What sort of madness is afflicting the (so-called) monetary authorities? Perhaps they will start to give money away. Perhaps they will start to fill helicopters with money and scatter it over our large cities -- as Milton Friedman facetiously suggested a few months ago. It's not such a stupid suggestion as all that because the car-makers are now doing something similar already. Here are the first three paragraphs of a two-part series in the FT starting today:

<<<
Barely 20 minutes' drive from Alan Greenspan's office at the US Federal Reserve, the reality of doing business in an era of cheap money is beginning to take its toil on corporate America.


Customers at Koons Chevrolet, an ordinary car dealership in the prosperous Washington DC suburb of Tyson's Corner, are discovering that the Fed's relentless loosening of monetary policy results in companies being increasingly desperate to unload their stock, regardless of profitability.

Washington car buyers stroll in to the Koons showroom with nothing more than a clean credit history and drive out in a top-of-the-range sports utility vehicle with $3,000 in cash in their back pocket.

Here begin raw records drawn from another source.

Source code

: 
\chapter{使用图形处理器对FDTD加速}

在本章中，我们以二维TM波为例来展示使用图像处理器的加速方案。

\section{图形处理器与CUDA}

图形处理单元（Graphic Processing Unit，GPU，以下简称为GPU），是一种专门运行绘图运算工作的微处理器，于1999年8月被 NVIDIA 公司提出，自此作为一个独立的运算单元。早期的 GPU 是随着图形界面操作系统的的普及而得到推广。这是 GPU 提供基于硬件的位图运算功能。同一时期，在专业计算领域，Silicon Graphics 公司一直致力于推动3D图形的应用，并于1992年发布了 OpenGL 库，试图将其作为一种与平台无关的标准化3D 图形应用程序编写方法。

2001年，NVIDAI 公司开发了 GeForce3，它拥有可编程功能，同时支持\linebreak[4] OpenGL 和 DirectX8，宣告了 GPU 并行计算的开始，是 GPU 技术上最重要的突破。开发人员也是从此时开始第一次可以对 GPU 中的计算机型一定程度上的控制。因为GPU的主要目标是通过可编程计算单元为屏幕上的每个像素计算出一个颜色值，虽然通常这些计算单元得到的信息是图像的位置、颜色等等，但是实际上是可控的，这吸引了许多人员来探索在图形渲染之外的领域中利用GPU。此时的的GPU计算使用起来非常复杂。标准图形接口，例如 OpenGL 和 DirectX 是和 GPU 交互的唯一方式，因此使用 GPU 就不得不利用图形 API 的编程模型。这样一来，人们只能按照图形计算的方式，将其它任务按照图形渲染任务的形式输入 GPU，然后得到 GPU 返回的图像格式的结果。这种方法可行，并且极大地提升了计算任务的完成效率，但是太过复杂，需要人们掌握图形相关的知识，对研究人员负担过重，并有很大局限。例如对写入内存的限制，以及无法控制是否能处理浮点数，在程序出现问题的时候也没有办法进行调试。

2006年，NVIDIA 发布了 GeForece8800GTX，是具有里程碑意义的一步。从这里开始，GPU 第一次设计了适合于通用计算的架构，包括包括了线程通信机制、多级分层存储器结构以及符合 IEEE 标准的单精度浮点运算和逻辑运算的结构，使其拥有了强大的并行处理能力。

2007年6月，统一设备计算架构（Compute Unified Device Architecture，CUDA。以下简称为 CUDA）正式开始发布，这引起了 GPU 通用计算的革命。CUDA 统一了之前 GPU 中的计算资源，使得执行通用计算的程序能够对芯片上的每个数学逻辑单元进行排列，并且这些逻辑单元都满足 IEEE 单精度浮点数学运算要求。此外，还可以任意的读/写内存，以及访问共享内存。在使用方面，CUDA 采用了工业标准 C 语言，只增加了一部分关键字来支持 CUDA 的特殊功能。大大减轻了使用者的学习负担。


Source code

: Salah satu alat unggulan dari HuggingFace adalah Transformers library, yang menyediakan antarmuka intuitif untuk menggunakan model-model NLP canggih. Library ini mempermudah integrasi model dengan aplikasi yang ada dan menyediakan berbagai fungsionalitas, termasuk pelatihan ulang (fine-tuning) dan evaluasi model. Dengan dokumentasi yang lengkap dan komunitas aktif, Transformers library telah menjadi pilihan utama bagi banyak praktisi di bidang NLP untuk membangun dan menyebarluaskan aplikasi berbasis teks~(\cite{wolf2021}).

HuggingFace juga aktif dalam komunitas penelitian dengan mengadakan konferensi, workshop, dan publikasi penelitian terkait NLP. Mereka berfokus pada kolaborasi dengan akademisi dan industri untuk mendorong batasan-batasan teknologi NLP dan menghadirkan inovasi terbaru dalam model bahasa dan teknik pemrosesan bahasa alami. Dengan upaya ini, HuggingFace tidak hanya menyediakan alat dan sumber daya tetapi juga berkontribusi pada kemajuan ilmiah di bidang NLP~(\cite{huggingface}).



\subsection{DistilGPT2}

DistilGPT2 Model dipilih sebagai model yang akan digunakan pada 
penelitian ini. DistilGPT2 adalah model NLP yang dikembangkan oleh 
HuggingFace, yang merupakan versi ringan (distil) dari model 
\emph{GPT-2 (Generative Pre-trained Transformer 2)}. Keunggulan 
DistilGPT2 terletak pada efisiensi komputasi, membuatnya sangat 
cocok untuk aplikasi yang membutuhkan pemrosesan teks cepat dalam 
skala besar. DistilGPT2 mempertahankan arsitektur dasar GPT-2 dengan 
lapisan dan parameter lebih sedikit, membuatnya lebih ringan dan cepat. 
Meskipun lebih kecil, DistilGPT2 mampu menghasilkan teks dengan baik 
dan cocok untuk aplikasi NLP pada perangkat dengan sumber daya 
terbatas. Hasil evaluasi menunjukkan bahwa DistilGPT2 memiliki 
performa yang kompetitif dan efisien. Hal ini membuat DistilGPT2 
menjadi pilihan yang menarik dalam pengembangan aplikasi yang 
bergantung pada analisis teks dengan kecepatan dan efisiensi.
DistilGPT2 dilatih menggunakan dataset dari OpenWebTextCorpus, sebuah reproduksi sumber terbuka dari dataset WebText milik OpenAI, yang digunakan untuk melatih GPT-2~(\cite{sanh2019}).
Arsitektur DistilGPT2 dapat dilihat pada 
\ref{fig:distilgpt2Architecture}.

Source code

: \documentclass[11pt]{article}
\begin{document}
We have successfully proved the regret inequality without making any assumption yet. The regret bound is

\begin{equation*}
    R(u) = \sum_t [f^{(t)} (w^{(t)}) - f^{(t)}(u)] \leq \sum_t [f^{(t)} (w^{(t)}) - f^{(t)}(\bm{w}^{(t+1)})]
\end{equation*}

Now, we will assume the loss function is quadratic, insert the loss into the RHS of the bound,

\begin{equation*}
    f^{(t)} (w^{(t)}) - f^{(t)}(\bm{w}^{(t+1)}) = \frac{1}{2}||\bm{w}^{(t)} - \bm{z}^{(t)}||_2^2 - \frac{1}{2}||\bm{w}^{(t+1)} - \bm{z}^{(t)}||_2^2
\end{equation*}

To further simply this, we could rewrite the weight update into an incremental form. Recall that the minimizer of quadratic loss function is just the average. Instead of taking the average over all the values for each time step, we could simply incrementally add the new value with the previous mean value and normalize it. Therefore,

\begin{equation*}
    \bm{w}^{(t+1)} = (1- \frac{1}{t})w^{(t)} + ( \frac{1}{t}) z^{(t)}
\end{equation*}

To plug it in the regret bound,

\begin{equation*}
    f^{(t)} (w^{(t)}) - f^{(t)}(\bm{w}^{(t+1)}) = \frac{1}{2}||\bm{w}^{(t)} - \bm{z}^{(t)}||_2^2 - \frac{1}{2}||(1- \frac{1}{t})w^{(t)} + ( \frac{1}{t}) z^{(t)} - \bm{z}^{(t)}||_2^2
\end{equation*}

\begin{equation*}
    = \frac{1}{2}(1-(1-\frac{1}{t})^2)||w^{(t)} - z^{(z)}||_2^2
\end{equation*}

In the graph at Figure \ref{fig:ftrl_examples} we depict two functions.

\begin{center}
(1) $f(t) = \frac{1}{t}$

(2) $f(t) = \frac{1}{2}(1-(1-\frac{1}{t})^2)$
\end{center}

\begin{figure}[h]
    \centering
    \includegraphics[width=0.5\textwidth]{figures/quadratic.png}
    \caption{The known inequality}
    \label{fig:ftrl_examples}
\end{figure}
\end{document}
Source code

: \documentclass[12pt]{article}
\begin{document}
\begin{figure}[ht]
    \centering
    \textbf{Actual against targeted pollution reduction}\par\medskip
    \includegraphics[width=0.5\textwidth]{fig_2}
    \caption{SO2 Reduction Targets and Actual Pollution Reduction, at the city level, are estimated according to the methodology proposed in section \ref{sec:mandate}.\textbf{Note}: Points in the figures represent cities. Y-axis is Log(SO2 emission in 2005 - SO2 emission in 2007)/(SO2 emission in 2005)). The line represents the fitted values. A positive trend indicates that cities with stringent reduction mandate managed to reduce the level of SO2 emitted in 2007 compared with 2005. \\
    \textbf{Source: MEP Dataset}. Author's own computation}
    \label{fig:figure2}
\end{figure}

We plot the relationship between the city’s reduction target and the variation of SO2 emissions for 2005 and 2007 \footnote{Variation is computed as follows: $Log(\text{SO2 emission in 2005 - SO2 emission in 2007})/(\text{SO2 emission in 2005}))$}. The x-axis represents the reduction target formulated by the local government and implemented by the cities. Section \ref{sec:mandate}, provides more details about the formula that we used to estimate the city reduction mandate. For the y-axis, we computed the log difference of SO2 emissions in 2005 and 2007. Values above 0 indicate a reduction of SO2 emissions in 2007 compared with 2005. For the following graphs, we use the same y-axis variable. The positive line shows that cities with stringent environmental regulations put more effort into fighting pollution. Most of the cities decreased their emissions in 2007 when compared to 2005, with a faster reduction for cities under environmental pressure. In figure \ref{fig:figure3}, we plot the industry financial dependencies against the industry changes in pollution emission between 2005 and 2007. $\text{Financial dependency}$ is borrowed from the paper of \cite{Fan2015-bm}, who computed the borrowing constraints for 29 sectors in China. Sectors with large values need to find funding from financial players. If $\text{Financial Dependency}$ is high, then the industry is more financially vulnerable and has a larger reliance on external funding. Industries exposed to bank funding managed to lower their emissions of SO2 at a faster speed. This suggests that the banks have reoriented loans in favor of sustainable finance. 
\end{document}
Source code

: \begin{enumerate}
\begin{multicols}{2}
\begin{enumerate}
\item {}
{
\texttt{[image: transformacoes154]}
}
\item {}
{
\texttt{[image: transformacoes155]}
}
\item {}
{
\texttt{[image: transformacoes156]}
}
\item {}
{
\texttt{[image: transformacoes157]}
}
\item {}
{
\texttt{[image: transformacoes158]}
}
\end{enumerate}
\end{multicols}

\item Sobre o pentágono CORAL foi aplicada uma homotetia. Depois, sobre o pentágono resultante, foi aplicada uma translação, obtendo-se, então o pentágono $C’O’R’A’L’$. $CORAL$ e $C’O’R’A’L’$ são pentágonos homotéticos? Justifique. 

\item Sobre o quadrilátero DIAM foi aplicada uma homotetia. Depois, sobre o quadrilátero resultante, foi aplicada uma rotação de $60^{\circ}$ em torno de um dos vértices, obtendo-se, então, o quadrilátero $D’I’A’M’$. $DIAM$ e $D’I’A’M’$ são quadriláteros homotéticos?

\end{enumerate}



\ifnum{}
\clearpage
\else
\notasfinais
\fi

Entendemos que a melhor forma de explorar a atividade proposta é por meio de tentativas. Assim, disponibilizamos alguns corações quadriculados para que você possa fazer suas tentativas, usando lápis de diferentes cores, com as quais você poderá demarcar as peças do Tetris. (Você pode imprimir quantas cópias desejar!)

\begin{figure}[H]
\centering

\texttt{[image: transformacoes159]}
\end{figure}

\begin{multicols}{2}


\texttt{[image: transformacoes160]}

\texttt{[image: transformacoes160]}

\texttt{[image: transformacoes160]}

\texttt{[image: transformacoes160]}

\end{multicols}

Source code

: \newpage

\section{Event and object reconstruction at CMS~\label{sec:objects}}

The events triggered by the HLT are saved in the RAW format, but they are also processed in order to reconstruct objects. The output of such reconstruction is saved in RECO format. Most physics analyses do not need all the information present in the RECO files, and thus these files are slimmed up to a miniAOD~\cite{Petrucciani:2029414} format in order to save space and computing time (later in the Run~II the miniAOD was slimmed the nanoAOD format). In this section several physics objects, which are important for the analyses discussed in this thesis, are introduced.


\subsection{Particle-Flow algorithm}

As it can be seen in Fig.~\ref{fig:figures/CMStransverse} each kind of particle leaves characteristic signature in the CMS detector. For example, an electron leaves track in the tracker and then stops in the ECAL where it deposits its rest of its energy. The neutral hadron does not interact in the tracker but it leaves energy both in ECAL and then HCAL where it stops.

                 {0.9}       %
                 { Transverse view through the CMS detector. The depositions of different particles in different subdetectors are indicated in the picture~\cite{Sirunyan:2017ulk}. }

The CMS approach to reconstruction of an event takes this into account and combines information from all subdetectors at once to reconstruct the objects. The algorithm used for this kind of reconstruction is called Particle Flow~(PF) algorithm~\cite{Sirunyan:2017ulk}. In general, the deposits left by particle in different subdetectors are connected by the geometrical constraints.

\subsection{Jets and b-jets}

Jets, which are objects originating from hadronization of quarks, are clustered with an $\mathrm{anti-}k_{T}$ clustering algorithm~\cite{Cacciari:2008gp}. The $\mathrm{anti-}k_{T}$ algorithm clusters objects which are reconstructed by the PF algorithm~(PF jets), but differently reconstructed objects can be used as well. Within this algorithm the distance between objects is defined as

Not a single cent of interest will accumulate in their six-year $36,000 car loan.
>>>>


At the end of the article, Dan Roberts writes:
<<<<
Mr Greenspan may wish to check out the deals at his local showroom before deciding whether to cut rates any further.
>>>>


I think Mr Greenspan should think a lot deeper than that. He should think about just what a ridiculous situation the 'authorities' have got themselves into. Furthermore, what is the nature of this 'money' which the 'authorities' have been issuing for most of the last century and are now attempting to control? Already in the past century, the 'authorities' have consented to 20 years of deflation, 20 years of rampant inflation in which the value of money declined 30-fold, and we're now probably due another 20 years of deflation -- Japan having already led the way for the past ten years.

The 'authorities' might try allowing *real* money with *real* value to emerge one day. Perhaps they will, when the present madness persists for long enough.